(Dataset entries)

::::

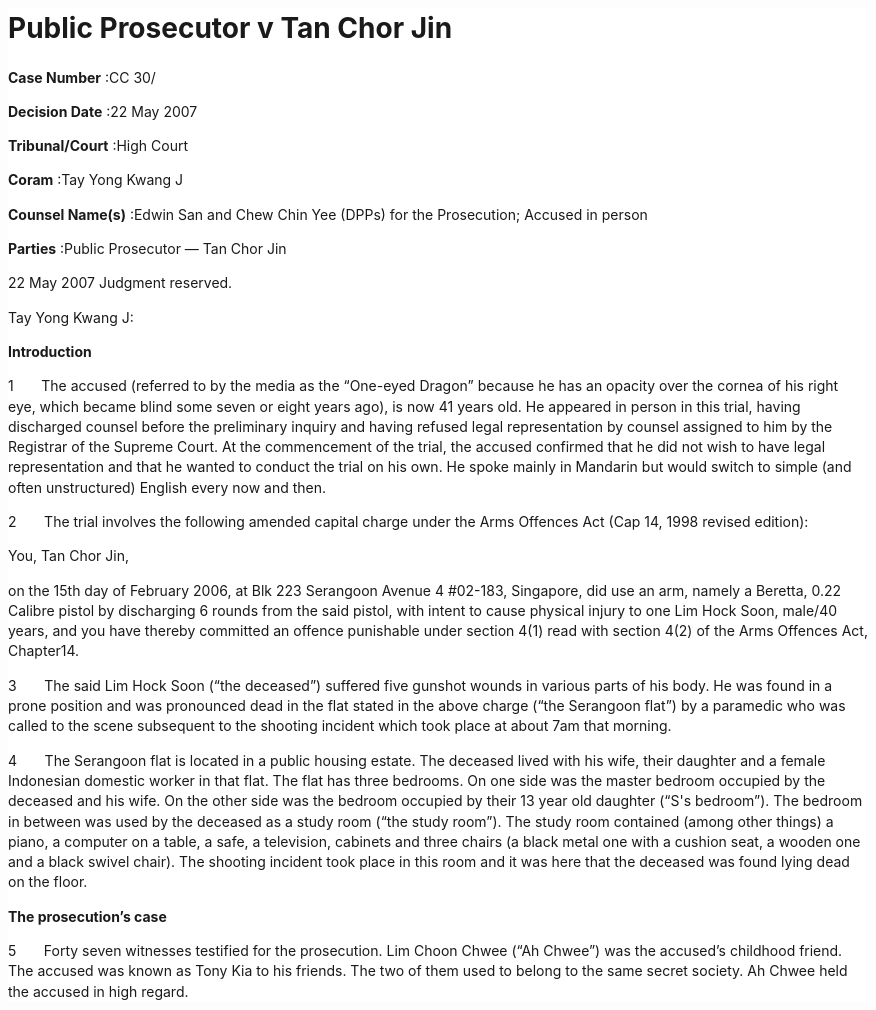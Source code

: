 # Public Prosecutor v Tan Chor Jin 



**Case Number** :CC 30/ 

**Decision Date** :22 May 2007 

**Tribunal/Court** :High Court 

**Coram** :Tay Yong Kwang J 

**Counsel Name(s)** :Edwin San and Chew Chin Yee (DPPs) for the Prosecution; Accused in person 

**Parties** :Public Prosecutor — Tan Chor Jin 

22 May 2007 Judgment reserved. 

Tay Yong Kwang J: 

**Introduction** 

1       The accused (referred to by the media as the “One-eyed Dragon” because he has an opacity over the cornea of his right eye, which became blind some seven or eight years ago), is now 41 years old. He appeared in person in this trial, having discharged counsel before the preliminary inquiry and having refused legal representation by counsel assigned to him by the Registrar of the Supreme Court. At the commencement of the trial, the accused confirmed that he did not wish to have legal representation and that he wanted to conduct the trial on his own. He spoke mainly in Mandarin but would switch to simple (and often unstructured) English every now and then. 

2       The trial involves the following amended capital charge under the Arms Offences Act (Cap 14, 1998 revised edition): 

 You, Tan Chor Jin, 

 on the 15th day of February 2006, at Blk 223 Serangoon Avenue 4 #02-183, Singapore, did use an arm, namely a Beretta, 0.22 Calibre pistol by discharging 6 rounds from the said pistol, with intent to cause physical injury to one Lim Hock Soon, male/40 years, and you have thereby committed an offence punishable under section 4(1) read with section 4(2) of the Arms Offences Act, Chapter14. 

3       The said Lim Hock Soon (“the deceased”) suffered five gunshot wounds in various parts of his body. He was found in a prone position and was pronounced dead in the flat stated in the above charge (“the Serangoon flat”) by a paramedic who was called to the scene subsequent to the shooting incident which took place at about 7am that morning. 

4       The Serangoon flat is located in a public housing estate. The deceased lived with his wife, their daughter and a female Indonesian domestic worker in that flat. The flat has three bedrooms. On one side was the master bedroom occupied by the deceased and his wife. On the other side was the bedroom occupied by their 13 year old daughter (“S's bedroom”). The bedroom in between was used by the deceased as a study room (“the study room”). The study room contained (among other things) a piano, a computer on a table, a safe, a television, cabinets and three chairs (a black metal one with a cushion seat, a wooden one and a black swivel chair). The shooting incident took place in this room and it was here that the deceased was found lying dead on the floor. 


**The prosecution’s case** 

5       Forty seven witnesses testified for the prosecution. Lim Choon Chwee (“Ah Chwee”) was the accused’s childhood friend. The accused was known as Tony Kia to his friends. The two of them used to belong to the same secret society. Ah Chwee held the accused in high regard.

::::

EXERCISE
Whenever a line of the data includes the word "Offences", show that line in full.

RESULT
2       The trial involves the following amended capital charge under the Arms Offences Act (Cap 14, 1998 revised edition): 
 on the 15th day of February 2006, at Blk 223 Serangoon Avenue 4 #02-183, Singapore, did use an arm, namely a Beretta, 0.22 Calibre pistol by discharging 6 rounds from the said pistol, with intent to cause physical injury to one Lim Hock Soon, male/40 years, and you have thereby committed an offence punishable under section 4(1) read with section 4(2) of the Arms Offences Act, Chapter14. 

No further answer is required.